Could you please return each line of the data that has the word "grande"?

START Data under study

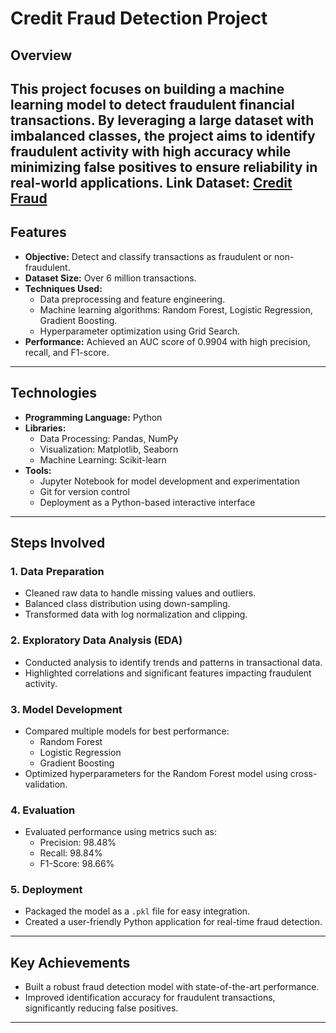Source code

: # **Credit Fraud Detection Project**

## **Overview**
This project focuses on building a machine learning model to detect fraudulent financial transactions. By leveraging a large dataset with imbalanced classes, the project aims to identify fraudulent activity with high accuracy while minimizing false positives to ensure reliability in real-world applications.
Link Dataset: [Credit Fraud](https://www.kaggle.com/datasets/rupakroy/online-payments-fraud-detection-dataset)
---

## **Features**
- **Objective:** Detect and classify transactions as fraudulent or non-fraudulent.
- **Dataset Size:** Over 6 million transactions.
- **Techniques Used:**
  - Data preprocessing and feature engineering.
  - Machine learning algorithms: Random Forest, Logistic Regression, Gradient Boosting.
  - Hyperparameter optimization using Grid Search.
- **Performance:** Achieved an AUC score of 0.9904 with high precision, recall, and F1-score.

---

## **Technologies**
- **Programming Language:** Python
- **Libraries:**
  - Data Processing: Pandas, NumPy
  - Visualization: Matplotlib, Seaborn
  - Machine Learning: Scikit-learn
- **Tools:**
  - Jupyter Notebook for model development and experimentation
  - Git for version control
  - Deployment as a Python-based interactive interface

---

## **Steps Involved**

### **1. Data Preparation**
- Cleaned raw data to handle missing values and outliers.
- Balanced class distribution using down-sampling.
- Transformed data with log normalization and clipping.

### **2. Exploratory Data Analysis (EDA)**
- Conducted analysis to identify trends and patterns in transactional data.
- Highlighted correlations and significant features impacting fraudulent activity.

### **3. Model Development**
- Compared multiple models for best performance:
  - Random Forest
  - Logistic Regression
  - Gradient Boosting
- Optimized hyperparameters for the Random Forest model using cross-validation.

### **4. Evaluation**
- Evaluated performance using metrics such as:
  - Precision: 98.48%
  - Recall: 98.84%
  - F1-Score: 98.66%

### **5. Deployment**
- Packaged the model as a `.pkl` file for easy integration.
- Created a user-friendly Python application for real-time fraud detection.

---

## **Key Achievements**
- Built a robust fraud detection model with state-of-the-art performance.
- Improved identification accuracy for fraudulent transactions, significantly reducing false positives.

---

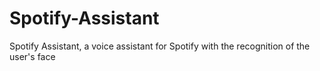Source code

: # Spotify-Assistant
Spotify Assistant, a voice assistant for Spotify with the recognition of the user's face

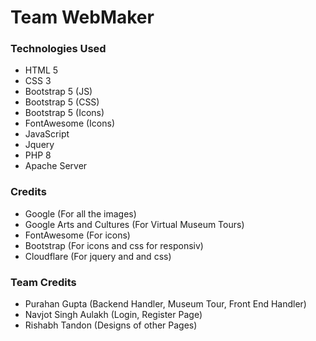# Team WebMaker

### Technologies Used
* HTML 5
* CSS 3
* Bootstrap 5 (JS)
* Bootstrap 5 (CSS)
* Bootstrap 5 (Icons)
* FontAwesome (Icons)
* JavaScript
* Jquery
* PHP 8
* Apache Server

### Credits
* Google (For all the images)
* Google Arts and Cultures (For Virtual Museum Tours)
* FontAwesome (For icons)
* Bootstrap (For icons and css for responsiv)
* Cloudflare (For jquery and and css)

### Team Credits
* Purahan Gupta (Backend Handler, Museum Tour, Front End Handler)
* Navjot Singh Aulakh (Login, Register Page)
* Rishabh Tandon (Designs of other Pages)
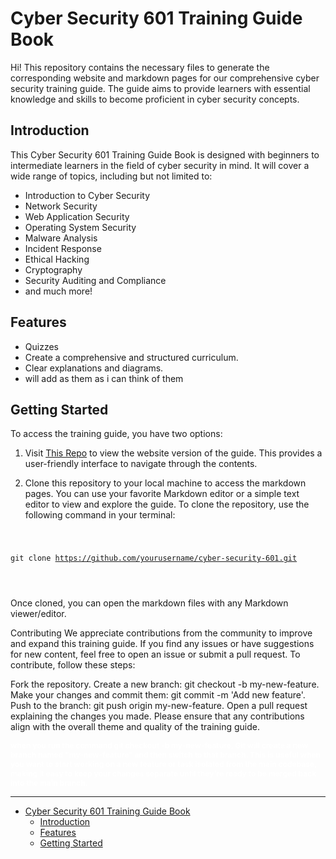 <link rel="stylesheet" href="styles.css">

# Cyber Security 601 Training Guide Book

Hi! This repository contains the necessary files to generate the corresponding website and markdown pages for our comprehensive cyber security training guide. The guide aims to provide learners with essential knowledge and skills to become proficient in cyber security concepts.

## Introduction

This Cyber Security 601 Training Guide Book is designed with beginners to intermediate learners in the field of cyber security in mind. It will cover a wide range of topics, including but not limited to:

- Introduction to Cyber Security
- Network Security
- Web Application Security
- Operating System Security
- Malware Analysis
- Incident Response
- Ethical Hacking
- Cryptography
- Security Auditing and Compliance
- and much more!

## Features

- Quizzes
- Create a comprehensive and structured curriculum.
- Clear explanations and diagrams.
- will add as them as i can think of them

## Getting Started

To access the training guide, you have two options:

1. Visit [This Repo](https://github.com/novaxiophi/securityplusTraining.githubpages.io) to view the website version of the guide. This provides a user-friendly interface to navigate through the contents.

2. Clone this repository to your local machine to access the markdown pages. You can use your favorite Markdown editor or a simple text editor to view and explore the guide. To clone the repository, use the following command in your terminal:

<div >
<pre>
<code>

git clone https://github.com/yourusername/cyber-security-601.git

</code>
</pre>
</div>

Once cloned, you can open the markdown files with any Markdown viewer/editor.

Contributing
We appreciate contributions from the community to improve and expand this training guide. If you find any issues or have suggestions for new content, feel free to open an issue or submit a pull request. To contribute, follow these steps:

Fork the repository.
Create a new branch: git checkout -b my-new-feature.
Make your changes and commit them: git commit -m 'Add new feature'.
Push to the branch: git push origin my-new-feature.
Open a pull request explaining the changes you made.
Please ensure that any contributions align with the overall theme and quality of the training guide.

<span style="color:white;font-weight:700;font-size:12px"> 
    when you run the command git checkout -b my-new-feature, Git will create a new branch named "my-new-feature" and then switch to that branch. This is useful when you want to start working on a new feature or task isolated from the main codebase, making it easy to keep your changes separate until they're ready to be merged back into the main branch.
</span>

---

- [Cyber Security 601 Training Guide Book](#cyber-security-601-training-guide-book)
  - [Introduction](#introduction)
  - [Features](#features)
  - [Getting Started](#getting-started)
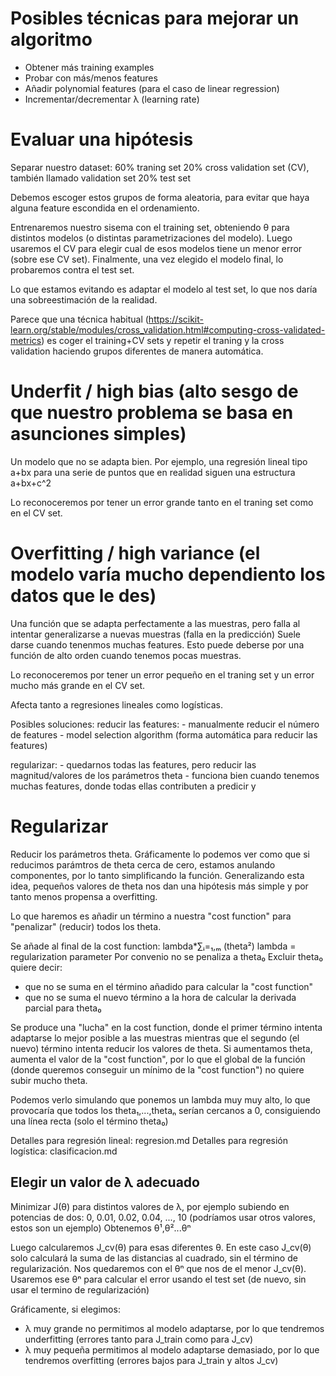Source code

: # Posibles técnicas para mejorar un algoritmo
- Obtener más training examples
- Probar con más/menos features
- Añadir polynomial features (para el caso de linear regression)
- Incrementar/decrementar λ (learning rate)


# Evaluar una hipótesis
Separar nuestro dataset:
  60% traning set
  20% cross validation set (CV), también llamado validation set
  20% test set

Debemos escoger estos grupos de forma aleatoria, para evitar que haya alguna feature escondida en el ordenamiento.

Entrenaremos nuestro sisema con el training set, obteniendo θ para distintos modelos (o distintas parametrizaciones del modelo).
Luego usaremos el CV para elegir cual de esos modelos tiene un menor error (sobre ese CV set).
Finalmente, una vez elegido el modelo final, lo probaremos contra el test set.

Lo que estamos evitando es adaptar el modelo al test set, lo que nos daría una sobreestimación de la realidad.

Parece que una técnica habitual (https://scikit-learn.org/stable/modules/cross_validation.html#computing-cross-validated-metrics) es coger el training+CV sets y repetir el traning y la cross validation haciendo grupos diferentes de manera automática.



# Underfit / high bias (alto sesgo de que nuestro problema se basa en asunciones simples)
Un modelo que no se adapta bien.
Por ejemplo, una regresión lineal tipo a+bx para una serie de puntos que en realidad siguen una estructura a+bx+c^2

Lo reconoceremos por tener un error grande tanto en el traning set como en el CV set.



# Overfitting / high variance (el modelo varía mucho dependiento los datos que le des)
Una función que se adapta perfectamente a las muestras, pero falla al intentar generalizarse a nuevas muestras  (falla en la predicción)
Suele darse cuando tenenmos muchas features.
Esto puede deberse por una función de alto orden cuando tenemos pocas muestras.

Lo reconoceremos por tener un error pequeño en el traning set y un error mucho más grande en el CV set.

Afecta tanto a regresiones lineales como logísticas.

Posibles soluciones:
  reducir las features:
    - manualmente reducir el número de features
    - model selection algorithm (forma automática para reducir las features)

  regularizar:
    - quedarnos todas las features, pero reducir las magnitud/valores de los parámetros theta
    - funciona bien cuando tenemos muchas features, donde todas ellas contributen a predicir y



# Regularizar
Reducir los parámetros theta.
Gráficamente lo podemos ver como que si reducimos parámtros de theta cerca de cero, estamos anulando componentes, por lo tanto simplificando la función.
Generalizando esta idea, pequeños valores de theta nos dan una hipótesis más simple y por tanto menos propensa a overfitting.

Lo que haremos es añadir un término a nuestra "cost function" para "penalizar" (reducir) todos los theta.

Se añade al final de la cost function: lambda*∑ᵢ=₁,ₘ (theta²)
lambda = regularization parameter
Por convenio no se penaliza a theta₀
Excluir theta₀ quiere decir:
 - que no se suma en el término añadido para calcular la "cost function"
 - que no se suma el nuevo término a la hora de calcular la derivada parcial para theta₀

Se produce una "lucha" en la cost function, donde el primer término intenta adaptarse lo mejor posible a las muestras mientras que el segundo (el nuevo) término intenta reducir los valores de theta.
Si aumentamos theta, aumenta el valor de la "cost function", por lo que el global de la función (donde queremos conseguir un mínimo de la "cost function") no quiere subir mucho theta.

Podemos verlo simulando que ponemos un lambda muy muy alto, lo que provocaría que todos los theta₁,...,thetaₙ serían cercanos a 0, consiguiendo una línea recta (solo el término theta₀)

Detalles para regresión lineal: regresion.md
Detalles para regresión logística: clasificacion.md

## Elegir un valor de λ adecuado
Minimizar J(θ) para distintos valores de λ, por ejemplo subiendo en potencias de dos: 0, 0.01, 0.02, 0.04, ..., 10 (podríamos usar otros valores, estos son un ejemplo)
Obtenemos θ¹,θ²...θⁿ

Luego calcularemos J_cv(θ) para esas diferentes θ. En este caso J_cv(θ) solo calculará la suma de las distancias al cuadrado, sin el término de regularización.
Nos quedaremos con el θⁿ que nos de el menor J_cv(θ).
Usaremos ese θⁿ para calcular el error usando el test set (de nuevo, sin usar el termino de regularización)

Gráficamente, si elegimos:
 - λ muy grande no permitimos al modelo adaptarse, por lo que tendremos underfitting (errores tanto para J_train como para J_cv)
 - λ muy pequeña permitimos al modelo adaptarse demasiado, por lo que tendremos overfitting (errores bajos para J_train y altos J_cv)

END Data under study

### Response to the task
Lo reconoceremos por tener un error grande tanto en el traning set como en el CV set.
Lo reconoceremos por tener un error pequeño en el traning set y un error mucho más grande en el CV set.
 - λ muy grande no permitimos al modelo adaptarse, por lo que tendremos underfitting (errores tanto para J_train como para J_cv)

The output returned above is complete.